Restate word for word the entries below, starting at the line with "- [ ] Mirroring" and ending at the line with "## How does it work?". Keep both end lines and omit the pictures.

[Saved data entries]
________________________________________

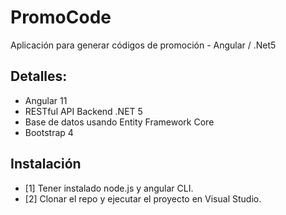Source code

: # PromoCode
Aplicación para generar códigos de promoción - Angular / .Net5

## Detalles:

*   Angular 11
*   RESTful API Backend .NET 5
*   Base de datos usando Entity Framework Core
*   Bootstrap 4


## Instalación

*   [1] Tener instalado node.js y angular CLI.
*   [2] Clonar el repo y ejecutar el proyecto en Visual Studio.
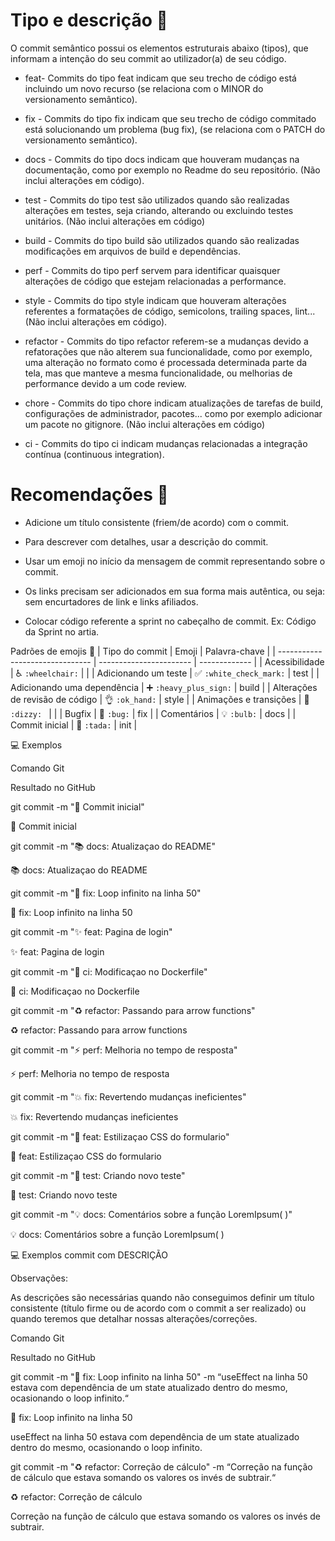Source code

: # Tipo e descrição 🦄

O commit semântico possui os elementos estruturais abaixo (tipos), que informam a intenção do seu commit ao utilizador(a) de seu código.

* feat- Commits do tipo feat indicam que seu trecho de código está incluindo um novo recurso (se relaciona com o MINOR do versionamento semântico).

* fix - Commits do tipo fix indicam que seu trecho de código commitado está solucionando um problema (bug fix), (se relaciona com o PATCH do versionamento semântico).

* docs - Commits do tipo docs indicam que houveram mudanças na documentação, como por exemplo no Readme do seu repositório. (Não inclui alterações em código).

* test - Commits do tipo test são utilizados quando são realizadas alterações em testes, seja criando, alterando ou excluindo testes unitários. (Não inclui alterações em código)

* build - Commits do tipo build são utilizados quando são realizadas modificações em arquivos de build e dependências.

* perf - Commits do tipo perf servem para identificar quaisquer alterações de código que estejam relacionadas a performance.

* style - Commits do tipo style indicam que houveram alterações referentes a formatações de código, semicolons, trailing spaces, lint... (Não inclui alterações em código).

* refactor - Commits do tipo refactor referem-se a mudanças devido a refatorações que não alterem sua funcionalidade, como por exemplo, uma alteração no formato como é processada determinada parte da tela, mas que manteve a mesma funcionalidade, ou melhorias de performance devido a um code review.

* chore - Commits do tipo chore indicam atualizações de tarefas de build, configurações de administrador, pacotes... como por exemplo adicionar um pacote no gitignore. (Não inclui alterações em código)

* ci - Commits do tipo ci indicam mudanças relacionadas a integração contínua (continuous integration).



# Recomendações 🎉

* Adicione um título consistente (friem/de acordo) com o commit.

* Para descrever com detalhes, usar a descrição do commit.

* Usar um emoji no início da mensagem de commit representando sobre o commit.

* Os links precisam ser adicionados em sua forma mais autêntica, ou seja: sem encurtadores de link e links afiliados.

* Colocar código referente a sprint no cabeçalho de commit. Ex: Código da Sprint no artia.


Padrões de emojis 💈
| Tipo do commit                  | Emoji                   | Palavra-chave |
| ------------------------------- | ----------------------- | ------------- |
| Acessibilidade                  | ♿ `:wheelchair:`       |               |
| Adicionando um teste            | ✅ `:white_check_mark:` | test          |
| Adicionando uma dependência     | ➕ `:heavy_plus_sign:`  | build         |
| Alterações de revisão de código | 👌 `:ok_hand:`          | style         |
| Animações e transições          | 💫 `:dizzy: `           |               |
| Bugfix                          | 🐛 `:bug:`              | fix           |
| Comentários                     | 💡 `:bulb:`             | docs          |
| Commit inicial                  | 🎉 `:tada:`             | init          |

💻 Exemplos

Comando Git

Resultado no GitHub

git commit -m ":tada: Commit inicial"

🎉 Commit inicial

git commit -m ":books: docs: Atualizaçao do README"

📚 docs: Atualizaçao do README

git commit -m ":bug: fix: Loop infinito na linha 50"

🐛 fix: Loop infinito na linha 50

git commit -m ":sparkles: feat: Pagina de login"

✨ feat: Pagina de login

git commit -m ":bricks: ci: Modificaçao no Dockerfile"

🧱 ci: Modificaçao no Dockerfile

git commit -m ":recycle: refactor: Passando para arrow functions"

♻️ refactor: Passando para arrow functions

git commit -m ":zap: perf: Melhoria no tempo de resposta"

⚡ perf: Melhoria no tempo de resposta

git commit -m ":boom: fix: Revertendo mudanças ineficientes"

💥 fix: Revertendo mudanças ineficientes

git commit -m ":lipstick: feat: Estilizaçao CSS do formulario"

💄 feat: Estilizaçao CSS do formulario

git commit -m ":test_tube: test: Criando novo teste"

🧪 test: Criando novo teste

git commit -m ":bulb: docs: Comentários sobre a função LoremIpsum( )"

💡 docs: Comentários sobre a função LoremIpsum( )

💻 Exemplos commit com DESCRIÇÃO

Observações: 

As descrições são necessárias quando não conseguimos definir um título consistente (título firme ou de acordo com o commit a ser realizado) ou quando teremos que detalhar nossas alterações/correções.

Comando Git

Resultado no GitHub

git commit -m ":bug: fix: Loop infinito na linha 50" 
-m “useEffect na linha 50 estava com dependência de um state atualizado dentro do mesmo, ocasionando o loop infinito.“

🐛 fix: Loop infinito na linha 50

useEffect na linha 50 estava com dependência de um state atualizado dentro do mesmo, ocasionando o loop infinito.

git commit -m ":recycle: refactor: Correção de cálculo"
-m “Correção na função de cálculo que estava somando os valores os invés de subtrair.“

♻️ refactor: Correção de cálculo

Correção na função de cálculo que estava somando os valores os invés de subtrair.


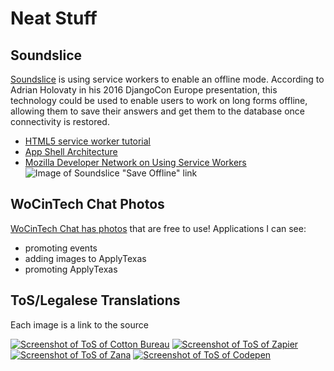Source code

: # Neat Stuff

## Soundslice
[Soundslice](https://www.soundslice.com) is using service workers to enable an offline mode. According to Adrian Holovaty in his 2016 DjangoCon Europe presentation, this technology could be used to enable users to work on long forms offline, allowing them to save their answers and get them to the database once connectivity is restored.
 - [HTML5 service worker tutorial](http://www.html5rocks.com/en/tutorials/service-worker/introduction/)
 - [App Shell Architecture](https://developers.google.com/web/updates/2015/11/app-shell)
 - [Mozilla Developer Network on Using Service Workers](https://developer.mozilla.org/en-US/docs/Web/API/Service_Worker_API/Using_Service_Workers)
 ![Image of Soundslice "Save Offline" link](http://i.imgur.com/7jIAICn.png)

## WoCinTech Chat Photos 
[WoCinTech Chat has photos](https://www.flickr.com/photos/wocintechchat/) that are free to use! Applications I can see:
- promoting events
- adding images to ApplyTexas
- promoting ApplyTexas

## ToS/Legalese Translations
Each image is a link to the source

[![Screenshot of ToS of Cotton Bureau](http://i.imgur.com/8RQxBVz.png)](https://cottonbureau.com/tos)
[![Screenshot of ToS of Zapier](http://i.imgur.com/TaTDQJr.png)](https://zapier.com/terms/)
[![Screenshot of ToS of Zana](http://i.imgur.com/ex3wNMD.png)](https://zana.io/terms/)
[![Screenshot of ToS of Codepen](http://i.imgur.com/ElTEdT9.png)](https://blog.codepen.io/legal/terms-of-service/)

________________________________________

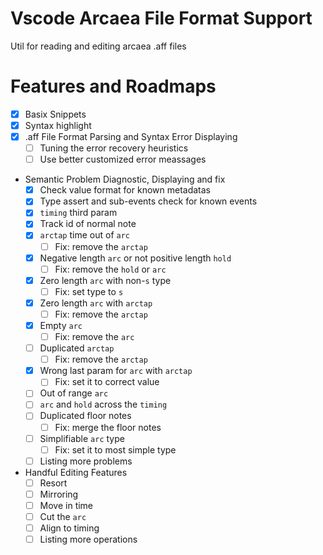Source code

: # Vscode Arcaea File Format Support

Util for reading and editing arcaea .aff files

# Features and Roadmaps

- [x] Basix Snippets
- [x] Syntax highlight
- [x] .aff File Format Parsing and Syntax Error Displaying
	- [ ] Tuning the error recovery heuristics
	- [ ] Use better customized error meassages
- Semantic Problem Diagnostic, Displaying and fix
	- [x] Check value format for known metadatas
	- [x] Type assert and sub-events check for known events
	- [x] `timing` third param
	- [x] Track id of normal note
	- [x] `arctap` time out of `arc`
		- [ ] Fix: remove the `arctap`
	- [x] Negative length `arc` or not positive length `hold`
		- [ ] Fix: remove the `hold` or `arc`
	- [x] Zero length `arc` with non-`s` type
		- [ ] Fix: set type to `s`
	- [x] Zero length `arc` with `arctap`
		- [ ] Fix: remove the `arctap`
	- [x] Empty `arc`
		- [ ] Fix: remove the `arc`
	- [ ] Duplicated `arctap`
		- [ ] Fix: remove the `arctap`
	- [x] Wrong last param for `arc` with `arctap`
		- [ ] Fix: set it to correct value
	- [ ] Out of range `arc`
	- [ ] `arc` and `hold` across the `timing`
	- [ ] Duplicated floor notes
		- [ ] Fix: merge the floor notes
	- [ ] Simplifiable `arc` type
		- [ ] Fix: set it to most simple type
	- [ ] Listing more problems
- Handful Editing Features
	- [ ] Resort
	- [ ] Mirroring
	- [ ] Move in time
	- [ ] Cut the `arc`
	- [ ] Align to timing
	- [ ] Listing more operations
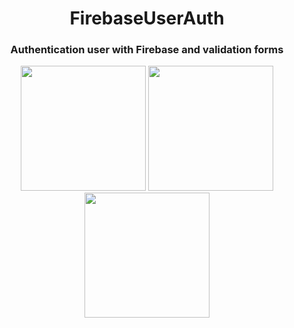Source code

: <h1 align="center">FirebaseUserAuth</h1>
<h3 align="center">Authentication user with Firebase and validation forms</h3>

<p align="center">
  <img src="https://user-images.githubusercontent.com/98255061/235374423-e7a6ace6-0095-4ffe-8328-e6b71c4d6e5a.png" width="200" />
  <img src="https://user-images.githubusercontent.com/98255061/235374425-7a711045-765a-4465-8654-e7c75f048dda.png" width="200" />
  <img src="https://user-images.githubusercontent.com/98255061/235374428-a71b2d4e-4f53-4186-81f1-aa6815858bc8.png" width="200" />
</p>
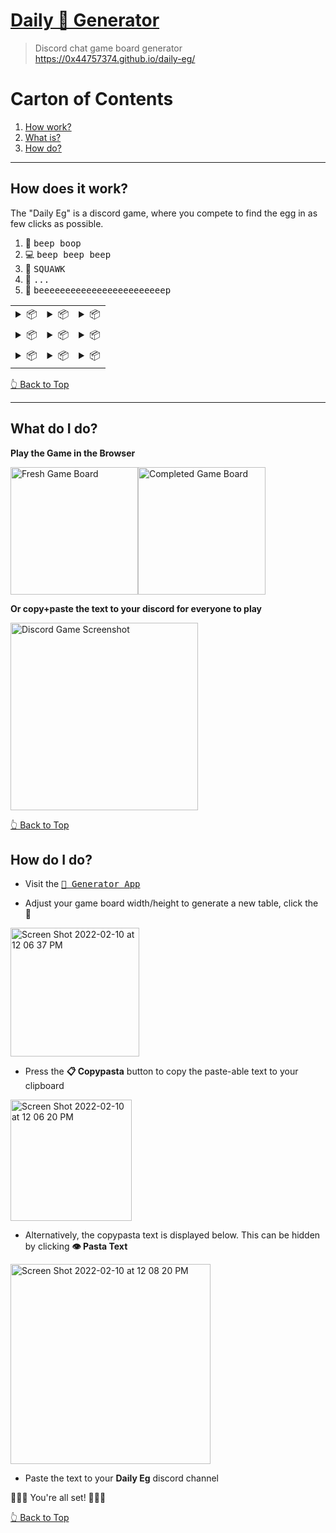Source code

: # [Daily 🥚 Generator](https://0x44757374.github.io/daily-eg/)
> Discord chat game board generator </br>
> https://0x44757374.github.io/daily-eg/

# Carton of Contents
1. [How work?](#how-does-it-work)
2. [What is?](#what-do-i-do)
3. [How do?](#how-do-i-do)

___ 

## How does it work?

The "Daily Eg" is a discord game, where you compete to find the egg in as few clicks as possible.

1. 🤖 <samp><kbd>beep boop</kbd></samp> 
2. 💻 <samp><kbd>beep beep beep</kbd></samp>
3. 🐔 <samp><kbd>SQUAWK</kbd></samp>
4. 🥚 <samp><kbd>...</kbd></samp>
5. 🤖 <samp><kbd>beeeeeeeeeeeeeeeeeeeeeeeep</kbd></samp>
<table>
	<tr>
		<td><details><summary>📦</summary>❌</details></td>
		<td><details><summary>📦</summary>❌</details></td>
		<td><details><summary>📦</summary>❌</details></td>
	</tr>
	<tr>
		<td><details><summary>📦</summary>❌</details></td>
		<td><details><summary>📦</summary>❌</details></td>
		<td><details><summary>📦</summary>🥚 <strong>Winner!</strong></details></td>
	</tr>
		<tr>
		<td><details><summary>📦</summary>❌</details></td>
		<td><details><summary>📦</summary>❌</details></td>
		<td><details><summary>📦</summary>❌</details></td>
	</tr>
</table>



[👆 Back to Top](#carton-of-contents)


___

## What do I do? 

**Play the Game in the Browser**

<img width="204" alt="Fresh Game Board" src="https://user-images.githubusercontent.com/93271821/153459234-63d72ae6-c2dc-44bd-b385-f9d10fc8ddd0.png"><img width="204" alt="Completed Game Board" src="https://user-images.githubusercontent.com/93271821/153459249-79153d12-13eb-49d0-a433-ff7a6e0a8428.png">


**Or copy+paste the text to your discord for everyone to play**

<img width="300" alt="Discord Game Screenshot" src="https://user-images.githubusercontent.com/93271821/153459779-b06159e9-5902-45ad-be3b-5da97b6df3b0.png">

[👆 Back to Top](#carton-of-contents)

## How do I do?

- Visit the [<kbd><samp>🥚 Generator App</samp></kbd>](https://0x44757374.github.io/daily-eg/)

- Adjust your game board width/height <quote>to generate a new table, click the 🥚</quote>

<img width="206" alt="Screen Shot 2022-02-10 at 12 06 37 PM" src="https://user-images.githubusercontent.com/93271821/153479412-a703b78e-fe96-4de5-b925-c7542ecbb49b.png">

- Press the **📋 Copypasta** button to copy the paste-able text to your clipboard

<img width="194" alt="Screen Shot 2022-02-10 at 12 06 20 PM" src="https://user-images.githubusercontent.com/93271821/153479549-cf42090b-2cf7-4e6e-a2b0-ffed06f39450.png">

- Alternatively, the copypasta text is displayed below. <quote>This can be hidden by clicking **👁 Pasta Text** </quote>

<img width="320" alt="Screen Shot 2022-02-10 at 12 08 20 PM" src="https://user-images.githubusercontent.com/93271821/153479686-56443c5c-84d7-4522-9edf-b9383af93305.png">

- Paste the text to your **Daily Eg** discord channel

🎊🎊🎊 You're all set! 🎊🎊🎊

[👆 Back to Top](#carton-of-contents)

________________________________________

SOLUTION TO THIS PROBLEM =
	- [ ] Mirroring
	- [ ] Move in time
	- [ ] Cut the `arc`
	- [ ] Align to timing
	- [ ] Listing more operations
Source code

: <h1 align="center">FirebaseUserAuth</h1>
<h3 align="center">Authentication user with Firebase and validation forms</h3>

<p align="center">
  <img src="https://user-images.githubusercontent.com/98255061/235374423-e7a6ace6-0095-4ffe-8328-e6b71c4d6e5a.png" width="200" />
  <img src="https://user-images.githubusercontent.com/98255061/235374425-7a711045-765a-4465-8654-e7c75f048dda.png" width="200" />
  <img src="https://user-images.githubusercontent.com/98255061/235374428-a71b2d4e-4f53-4186-81f1-aa6815858bc8.png" width="200" />
</p>
Source code

: # [Daily 🥚 Generator](https://0x44757374.github.io/daily-eg/)
> Discord chat game board generator </br>
> https://0x44757374.github.io/daily-eg/

# Carton of Contents
1. [How work?](#how-does-it-work)
2. [What is?](#what-do-i-do)
3. [How do?](#how-do-i-do)

___ 

## How does it work?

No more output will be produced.